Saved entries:
Content starts
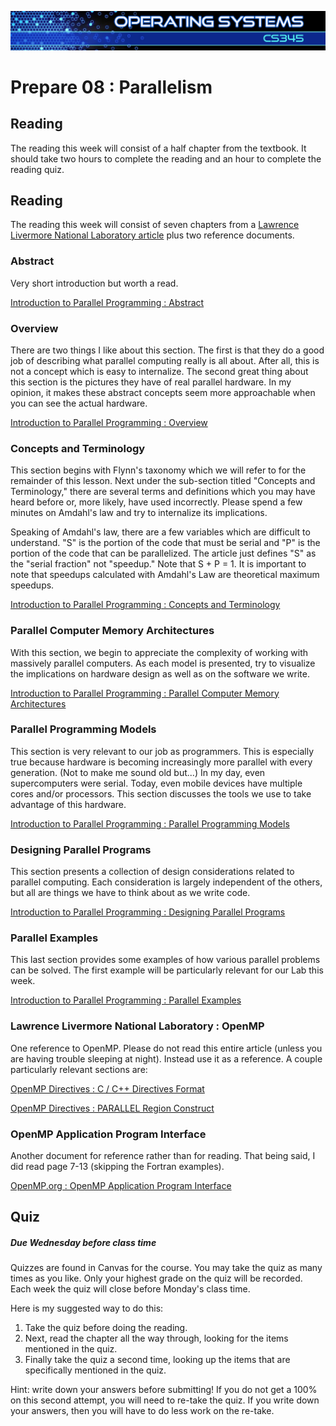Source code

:![](../images/banner.jpg)

# Prepare 08 : Parallelism

## Reading

The reading this week will consist of a half chapter from the textbook.  It should take two hours to complete the reading and an hour to complete the reading quiz.

## Reading

The reading this week will consist of seven chapters from a [Lawrence Livermore National Laboratory article](https://computing.llnl.gov/tutorials/parallel_comp/) plus two reference documents.

### Abstract

Very short introduction but worth a read.

[Introduction to Parallel Programming : Abstract](https://computing.llnl.gov/tutorials/parallel_comp/#Abstract)

### Overview

There are two things I like about this section. The first is that they do a good job of describing what parallel computing really is all about. After all, this is not a concept which is easy to internalize. The second great thing about this section is the pictures they have of real parallel hardware. In my opinion, it makes these abstract concepts seem more approachable when you can see the actual hardware.

[Introduction to Parallel Programming : Overview](https://computing.llnl.gov/tutorials/parallel_comp/#Overview)

### Concepts and Terminology

This section begins with Flynn's taxonomy which we will refer to for the remainder of this lesson. Next under the sub-section titled "Concepts and Terminology," there are several terms and definitions which you may have heard before or, more likely, have used incorrectly. Please spend a few minutes on Amdahl's law and try to internalize its implications.

Speaking of Amdahl's law, there are a few variables which are difficult to understand. "S" is the portion of the code that must be serial and "P" is the portion of the code that can be parallelized. The article just defines "S" as the "serial fraction" not "speedup." Note that S + P = 1\. It is important to note that speedups calculated with Amdahl's Law are theoretical maximum speedups.

[Introduction to Parallel Programming : Concepts and Terminology](https://computing.llnl.gov/tutorials/parallel_comp/#Concepts)

### Parallel Computer Memory Architectures

With this section, we begin to appreciate the complexity of working with massively parallel computers. As each model is presented, try to visualize the implications on hardware design as well as on the software we write.

[Introduction to Parallel Programming : Parallel Computer Memory Architectures](https://computing.llnl.gov/tutorials/parallel_comp/#MemoryArch)

### Parallel Programming Models

This section is very relevant to our job as programmers. This is especially true because hardware is becoming increasingly more parallel with every generation. (Not to make me sound old but...) In my day, even supercomputers were serial. Today, even mobile devices have multiple cores and/or processors. This section discusses the tools we use to take advantage of this hardware.

[Introduction to Parallel Programming : Parallel Programming Models](https://computing.llnl.gov/tutorials/parallel_comp/#Models)

### Designing Parallel Programs

This section presents a collection of design considerations related to parallel computing. Each consideration is largely independent of the others, but all are things we have to think about as we write code.

[Introduction to Parallel Programming : Designing Parallel Programs](https://computing.llnl.gov/tutorials/parallel_comp/#Designing)

### Parallel Examples

This last section provides some examples of how various parallel problems can be solved. The first example will be particularly relevant for our Lab this week.

[Introduction to Parallel Programming : Parallel Examples](https://computing.llnl.gov/tutorials/parallel_comp/#Examples)

### Lawrence Livermore National Laboratory : OpenMP

One reference to OpenMP. Please do not read this entire article (unless you are having trouble sleeping at night). Instead use it as a reference. A couple particularly relevant sections are:

[OpenMP Directives : C / C++ Directives Format](https://computing.llnl.gov/tutorials/openMP/#CFormat)

[OpenMP Directives : PARALLEL Region Construct](https://computing.llnl.gov/tutorials/openMP/#ParallelRegion)

### OpenMP Application Program Interface

Another document for reference rather than for reading. That being said, I did read page 7-13 (skipping the Fortran examples).

[OpenMP.org : OpenMP Application Program Interface](http://openmp.org/mp-documents/OpenMP4.0.0.Examples.pdf)

## Quiz

##### Due Wednesday before class time

Quizzes are found in Canvas for the course. You may take the quiz as many times as you like. Only your highest grade on the quiz will be recorded.  Each week the quiz will close before Monday's class time.

Here is my suggested way to do this:

1.  Take the quiz before doing the reading.
2.  Next, read the chapter all the way through, looking for the items mentioned in the quiz.
3.  Finally take the quiz a second time, looking up the items that are specifically mentioned in the quiz.

Hint: write down your answers before submitting! If you do not get a 100% on this second attempt, you will need to re-take the quiz. If you write down your answers, then you will have to do less work on the re-take.
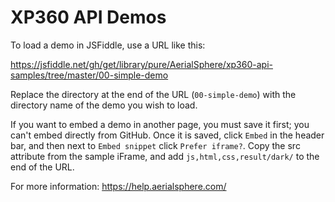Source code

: # XP360 API Demos

To load a demo in JSFiddle, use a URL like this:

https://jsfiddle.net/gh/get/library/pure/AerialSphere/xp360-api-samples/tree/master/00-simple-demo

Replace the directory at the end of the URL (`00-simple-demo`) with the directory name of the demo you wish to load.

If you want to embed a demo in another page, you must save it first; you can't embed directly from GitHub. Once it is saved, click `Embed` in the header bar, and then next to `Embed snippet` click `Prefer iframe?`. Copy the src attribute from the sample iFrame, and add `js,html,css,result/dark/` to the end of the URL.

For more information: https://help.aerialsphere.com/
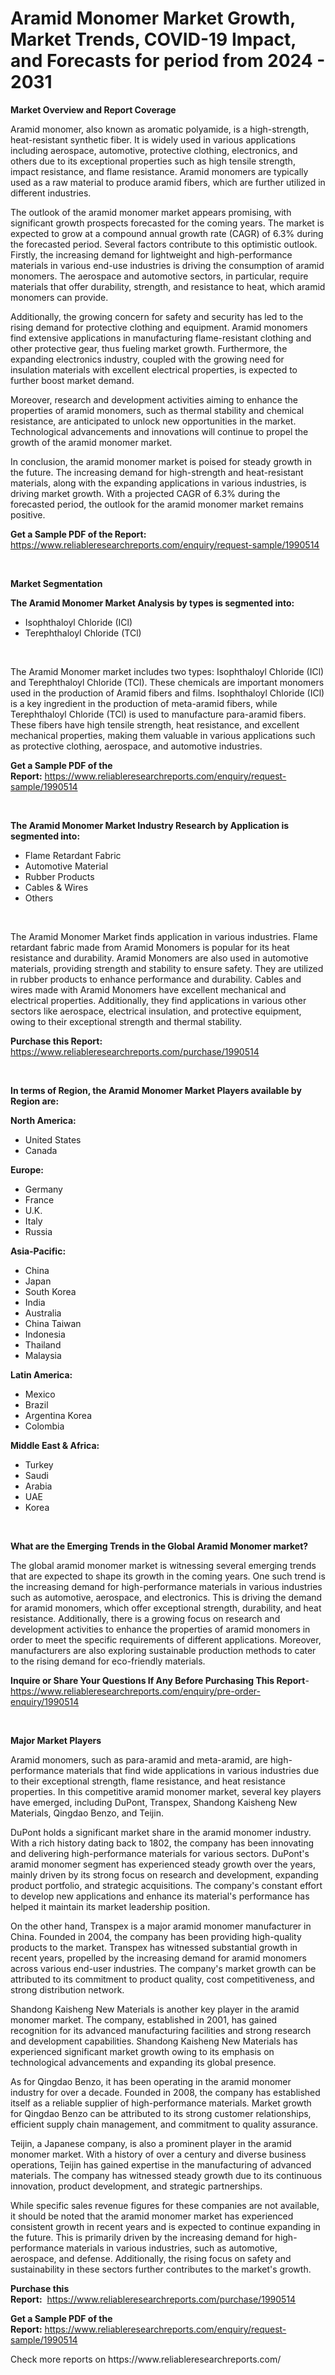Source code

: <p><h1>Aramid Monomer Market Growth, Market Trends, COVID-19 Impact, and Forecasts for period from 2024 - 2031</h1></p><p><strong>Market Overview and Report Coverage</strong></p>
<p><p>Aramid monomer, also known as aromatic polyamide, is a high-strength, heat-resistant synthetic fiber. It is widely used in various applications including aerospace, automotive, protective clothing, electronics, and others due to its exceptional properties such as high tensile strength, impact resistance, and flame resistance. Aramid monomers are typically used as a raw material to produce aramid fibers, which are further utilized in different industries.</p><p>The outlook of the aramid monomer market appears promising, with significant growth prospects forecasted for the coming years. The market is expected to grow at a compound annual growth rate (CAGR) of 6.3% during the forecasted period. Several factors contribute to this optimistic outlook. Firstly, the increasing demand for lightweight and high-performance materials in various end-use industries is driving the consumption of aramid monomers. The aerospace and automotive sectors, in particular, require materials that offer durability, strength, and resistance to heat, which aramid monomers can provide.</p><p>Additionally, the growing concern for safety and security has led to the rising demand for protective clothing and equipment. Aramid monomers find extensive applications in manufacturing flame-resistant clothing and other protective gear, thus fueling market growth. Furthermore, the expanding electronics industry, coupled with the growing need for insulation materials with excellent electrical properties, is expected to further boost market demand.</p><p>Moreover, research and development activities aiming to enhance the properties of aramid monomers, such as thermal stability and chemical resistance, are anticipated to unlock new opportunities in the market. Technological advancements and innovations will continue to propel the growth of the aramid monomer market.</p><p>In conclusion, the aramid monomer market is poised for steady growth in the future. The increasing demand for high-strength and heat-resistant materials, along with the expanding applications in various industries, is driving market growth. With a projected CAGR of 6.3% during the forecasted period, the outlook for the aramid monomer market remains positive.</p></p>
<p><strong>Get a Sample PDF of the Report:</strong> <a href="https://www.reliableresearchreports.com/enquiry/request-sample/1990514">https://www.reliableresearchreports.com/enquiry/request-sample/1990514</a></p>
<p>&nbsp;</p>
<p><strong>Market Segmentation</strong></p>
<p><strong>The Aramid Monomer Market Analysis by types is segmented into:</strong></p>
<p><ul><li>Isophthaloyl Chloride (ICl)</li><li>Terephthaloyl Chloride (TCl)</li></ul></p>
<p>&nbsp;</p>
<p><p>The Aramid Monomer market includes two types: Isophthaloyl Chloride (ICl) and Terephthaloyl Chloride (TCl). These chemicals are important monomers used in the production of Aramid fibers and films. Isophthaloyl Chloride (ICl) is a key ingredient in the production of meta-aramid fibers, while Terephthaloyl Chloride (TCl) is used to manufacture para-aramid fibers. These fibers have high tensile strength, heat resistance, and excellent mechanical properties, making them valuable in various applications such as protective clothing, aerospace, and automotive industries.</p></p>
<p><strong>Get a Sample PDF of the Report:</strong>&nbsp;<a href="https://www.reliableresearchreports.com/enquiry/request-sample/1990514">https://www.reliableresearchreports.com/enquiry/request-sample/1990514</a></p>
<p>&nbsp;</p>
<p><strong>The Aramid Monomer Market Industry Research by Application is segmented into:</strong></p>
<p><ul><li>Flame Retardant Fabric</li><li>Automotive Material</li><li>Rubber Products</li><li>Cables & Wires</li><li>Others</li></ul></p>
<p>&nbsp;</p>
<p><p>The Aramid Monomer Market finds application in various industries. Flame retardant fabric made from Aramid Monomers is popular for its heat resistance and durability. Aramid Monomers are also used in automotive materials, providing strength and stability to ensure safety. They are utilized in rubber products to enhance performance and durability. Cables and wires made with Aramid Monomers have excellent mechanical and electrical properties. Additionally, they find applications in various other sectors like aerospace, electrical insulation, and protective equipment, owing to their exceptional strength and thermal stability.</p></p>
<p><strong>Purchase this Report:</strong>&nbsp; <a href="https://www.reliableresearchreports.com/purchase/1990514">https://www.reliableresearchreports.com/purchase/1990514</a></p>
<p>&nbsp;</p>
<p><strong>In terms of Region, the Aramid Monomer Market Players available by Region are:</strong></p>
<p>
    <p> <strong> North America: </strong>
        <ul>
            <li>United States</li>
            <li>Canada</li>
        </ul>
        </p> 
    <p> <strong> Europe: </strong>
        <ul>
            <li>Germany</li>
            <li>France</li>
            <li>U.K.</li>
            <li>Italy</li>
            <li>Russia</li>
        </ul>
        </p> 
    <p> <strong> Asia-Pacific: </strong>
        <ul>
            <li>China</li>
            <li>Japan</li>
            <li>South Korea</li>
            <li>India</li>
            <li>Australia</li>
            <li>China Taiwan</li>
            <li>Indonesia</li>
            <li>Thailand</li>
            <li>Malaysia</li>
        </ul>
        </p> 
    <p> <strong> Latin America: </strong>
        <ul>
            <li>Mexico</li>
            <li>Brazil</li>
            <li>Argentina Korea</li>
            <li>Colombia</li>
        </ul>
        </p> 
    <p> <strong> Middle East & Africa: </strong>
        <ul>
            <li>Turkey</li>
            <li>Saudi</li>
            <li>Arabia</li>
            <li>UAE</li>
            <li>Korea</li>
        </ul>
    </p>
    </p>
<p>&nbsp;</p>
<p><strong>What are the Emerging Trends in the Global Aramid Monomer market?</strong></p>
<p><p>The global aramid monomer market is witnessing several emerging trends that are expected to shape its growth in the coming years. One such trend is the increasing demand for high-performance materials in various industries such as automotive, aerospace, and electronics. This is driving the demand for aramid monomers, which offer exceptional strength, durability, and heat resistance. Additionally, there is a growing focus on research and development activities to enhance the properties of aramid monomers in order to meet the specific requirements of different applications. Moreover, manufacturers are also exploring sustainable production methods to cater to the rising demand for eco-friendly materials.</p></p>
<p><strong>Inquire or Share Your Questions If Any Before Purchasing This Report</strong>- <a href="https://www.reliableresearchreports.com/enquiry/pre-order-enquiry/1990514">https://www.reliableresearchreports.com/enquiry/pre-order-enquiry/1990514</a></p>
<p>&nbsp;</p>
<p><strong>Major Market Players</strong></p>
<p><p>Aramid monomers, such as para-aramid and meta-aramid, are high-performance materials that find wide applications in various industries due to their exceptional strength, flame resistance, and heat resistance properties. In this competitive aramid monomer market, several key players have emerged, including DuPont, Transpex, Shandong Kaisheng New Materials, Qingdao Benzo, and Teijin.</p><p>DuPont holds a significant market share in the aramid monomer industry. With a rich history dating back to 1802, the company has been innovating and delivering high-performance materials for various sectors. DuPont's aramid monomer segment has experienced steady growth over the years, mainly driven by its strong focus on research and development, expanding product portfolio, and strategic acquisitions. The company's constant effort to develop new applications and enhance its material's performance has helped it maintain its market leadership position.</p><p>On the other hand, Transpex is a major aramid monomer manufacturer in China. Founded in 2004, the company has been providing high-quality products to the market. Transpex has witnessed substantial growth in recent years, propelled by the increasing demand for aramid monomers across various end-user industries. The company's market growth can be attributed to its commitment to product quality, cost competitiveness, and strong distribution network.</p><p>Shandong Kaisheng New Materials is another key player in the aramid monomer market. The company, established in 2001, has gained recognition for its advanced manufacturing facilities and strong research and development capabilities. Shandong Kaisheng New Materials has experienced significant market growth owing to its emphasis on technological advancements and expanding its global presence.</p><p>As for Qingdao Benzo, it has been operating in the aramid monomer industry for over a decade. Founded in 2008, the company has established itself as a reliable supplier of high-performance materials. Market growth for Qingdao Benzo can be attributed to its strong customer relationships, efficient supply chain management, and commitment to quality assurance.</p><p>Teijin, a Japanese company, is also a prominent player in the aramid monomer market. With a history of over a century and diverse business operations, Teijin has gained expertise in the manufacturing of advanced materials. The company has witnessed steady growth due to its continuous innovation, product development, and strategic partnerships.</p><p>While specific sales revenue figures for these companies are not available, it should be noted that the aramid monomer market has experienced consistent growth in recent years and is expected to continue expanding in the future. This is primarily driven by the increasing demand for high-performance materials in various industries, such as automotive, aerospace, and defense. Additionally, the rising focus on safety and sustainability in these sectors further contributes to the market's growth.</p></p>
<p><strong>Purchase this Report:</strong>&nbsp;&nbsp;<a href="https://www.reliableresearchreports.com/purchase/1990514">https://www.reliableresearchreports.com/purchase/1990514</a></p>
<p></p>
<p><strong>Get a Sample PDF of the Report:</strong>&nbsp;<a href="https://www.reliableresearchreports.com/enquiry/request-sample/1990514">https://www.reliableresearchreports.com/enquiry/request-sample/1990514</a></p>
<p>Check more reports on https://www.reliableresearchreports.com/</p>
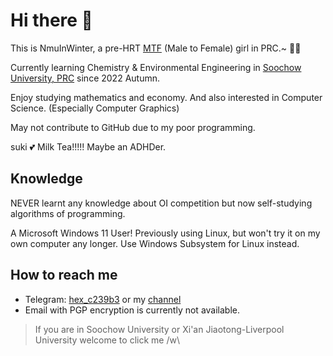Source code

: # Hi there 👋

This is NmuInWinter, a pre-HRT [MTF](https://en.wikipedia.org/wiki/Trans_woman) (Male to Female) girl in PRC.~ 🏳️‍⚧️

Currently learning Chemistry & Environmental Engineering in [Soochow University, PRC](https://www.suda.edu.cn/) since 2022 Autumn. 

Enjoy studying mathematics and economy. And also interested in Computer Science. (Especially Computer Graphics) 

May not contribute to GitHub due to my poor programming.

suki 💕 Milk Tea!!!!! Maybe an ADHDer.

## Knowledge

NEVER learnt any knowledge about OI competition but now self-studying algorithms of programming.

A Microsoft Windows 11 User! Previously using Linux, but won't try it on my own computer any longer.
Use Windows Subsystem for Linux instead.

## How to reach me

- Telegram: [hex_c239b3](https://t.me/NmuInWinter) or my [channel](https://t.me/nmuTalk)
- Email with PGP encryption is currently not available.

> If you are in Soochow University or Xi'an Jiaotong-Liverpool University welcome to click me /w\

<!--
**NmuInWinter/NmuInWinter** is a ✨ _special_ ✨ repository because its `README.md` (this file) appears on your GitHub profile.

Here are some ideas to get you started:

- 🔭 I’m currently working on ...
- 🌱 I’m currently learning ...
- 👯 I’m looking to collaborate on ...
- 🤔 I’m looking for help with ...
- 💬 Ask me about ...
- 📫 How to reach me: ...
- 😄 Pronouns: ...
- ⚡ Fun fact: ...
-->
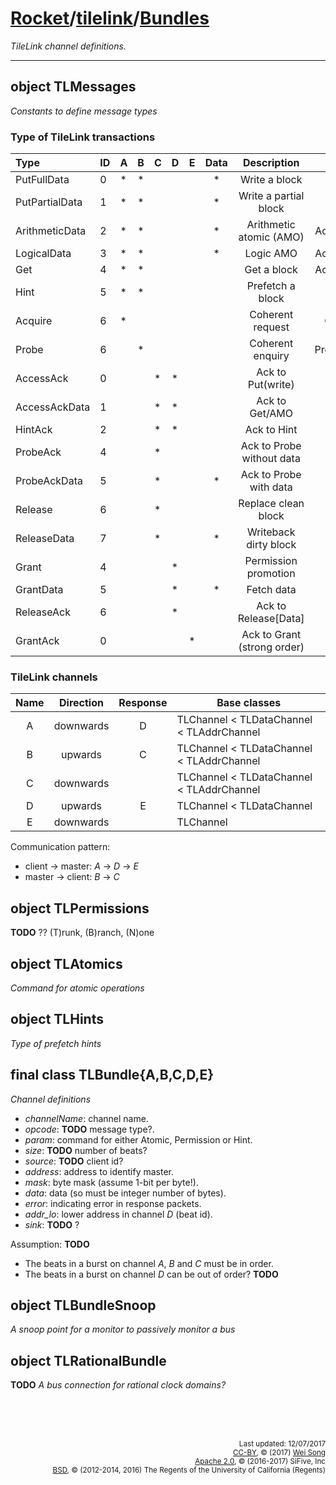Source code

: [Rocket](../Readme.md)/[tilelink](../tilelink.md)/[Bundles](https://github.com/freechipsproject/rocket-chip/blob/master/src/main/scala/tilelink/Bundles.scala)
=====================
*TileLink channel definitions.*

**********************


object TLMessages
-----------------------------
*Constants to define message types*

### Type of TileLink transactions

| Type            | ID | A | B | C | D | E | Data | Description                 | Response       |
| :---            |----|---|---|---|---|---| :--: |       :---:                 |     :---:      |
| PutFullData     | 0  | * | * |   |   |   |  *   | Write a block               | AccessAck      |
| PutPartialData  | 1  | * | * |   |   |   |  *   | Write a partial block       | AccessAck      |
| ArithmeticData  | 2  | * | * |   |   |   |  *   | Arithmetic atomic (AMO)     | AccessAckData  |
| LogicalData     | 3  | * | * |   |   |   |  *   | Logic AMO                   | AccessAckData  |
| Get             | 4  | * | * |   |   |   |      | Get a block                 | AccessAckData  |
| Hint            | 5  | * | * |   |   |   |      | Prefetch a block            | HintAck        |
| Acquire         | 6  | * |   |   |   |   |      | Coherent request            | Grant[Data]    |
| Probe           | 6  |   | * |   |   |   |      | Coherent enquiry            | ProbeAck[Data] |
| AccessAck       | 0  |   |   | * | * |   |      | Ack to Put(write)           |                |
| AccessAckData   | 1  |   |   | * | * |   |      | Ack to Get/AMO              |                |
| HintAck         | 2  |   |   | * | * |   |      | Ack to Hint                 |                |
| ProbeAck        | 4  |   |   | * |   |   |      | Ack to Probe without data   |                |
| ProbeAckData    | 5  |   |   | * |   |   |  *   | Ack to Probe with data      |                |
| Release         | 6  |   |   | * |   |   |      | Replace clean block         | ReleaseAck     |
| ReleaseData     | 7  |   |   | * |   |   |  *   | Writeback dirty block       | ReleaseAck     |
| Grant           | 4  |   |   |   | * |   |      | Permission promotion        | GrantAck       |
| GrantData       | 5  |   |   |   | * |   |  *   | Fetch data                  | GrantAck       |
| ReleaseAck      | 6  |   |   |   | * |   |      | Ack to Release[Data]        |                |
| GrantAck        | 0  |   |   |   |   | * |      | Ack to Grant (strong order) |                |

### TileLink channels

| Name | Direction  | Response | Base classes                              |
| :--: | :--:       |   :--:   | -------------                             |
| A    | downwards  | D        | TLChannel < TLDataChannel < TLAddrChannel |
| B    | upwards    | C        | TLChannel < TLDataChannel < TLAddrChannel |
| C    | downwards  |          | TLChannel < TLDataChannel < TLAddrChannel |
| D    | upwards    | E        | TLChannel < TLDataChannel                 |
| E    | downwards  |          | TLChannel                                 |

Communication pattern:
+ client -> master: *A* -> *D* -> *E*
+ master -> client: *B* -> *C*

object TLPermissions
-----------------------------
**TODO** ?? (T)runk, (B)ranch, (N)one


object TLAtomics
-----------------------------
*Command for atomic operations*


object TLHints
-----------------------------
*Type of prefetch hints*

final class TLBundle{A,B,C,D,E}
--------------------------
*Channel definitions*
+ *channelName*: channel name.
+ *opcode*: **TODO** message type?.
+ *param*: command for either Atomic, Permission or Hint.
+ *size*: **TODO** number of beats?
+ *source*: **TODO** client id?
+ *address*: address to identify master.
+ *mask*: byte mask (assume 1-bit per byte!).
+ *data*: data (so must be integer number of bytes).
+ *error*: indicating error in response packets.
+ *addr_lo*: lower address in channel *D* (beat id).
+ *sink*: **TODO** ?

Assumption: **TODO**
+ The beats in a burst on channel *A*, *B* and *C* must be in order.
+ The beats in a burst on channel *D* can be out of order? **TODO**

object TLBundleSnoop
------------------------------
*A snoop point for a monitor to passively monitor a bus*

object TLRationalBundle
------------------------------
**TODO** *A bus connection for rational clock domains?*



<br><br><br><p align="right">
<sub>
Last updated: 12/07/2017<br>
[CC-BY](https://creativecommons.org/licenses/by/3.0/), &copy; (2017) [Wei Song](mailto:wsong83@gmail.com)<br>
[Apache 2.0](https://github.com/freechipsproject/rocket-chip/blob/master/LICENSE.SiFive), &copy; (2016-2017) SiFive, Inc<br>
[BSD](https://github.com/freechipsproject/rocket-chip/blob/master/LICENSE.Berkeley), &copy; (2012-2014, 2016) The Regents of the University of California (Regents)
</sub>
</p>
Content ends
**GOAL OF THE EXERCISE**
Go through the records and pull out each line that includes the word "Korea".

**YOUR SOLUTION**
            <li>South Korea</li>
            <li>Argentina Korea</li>
            <li>Korea</li>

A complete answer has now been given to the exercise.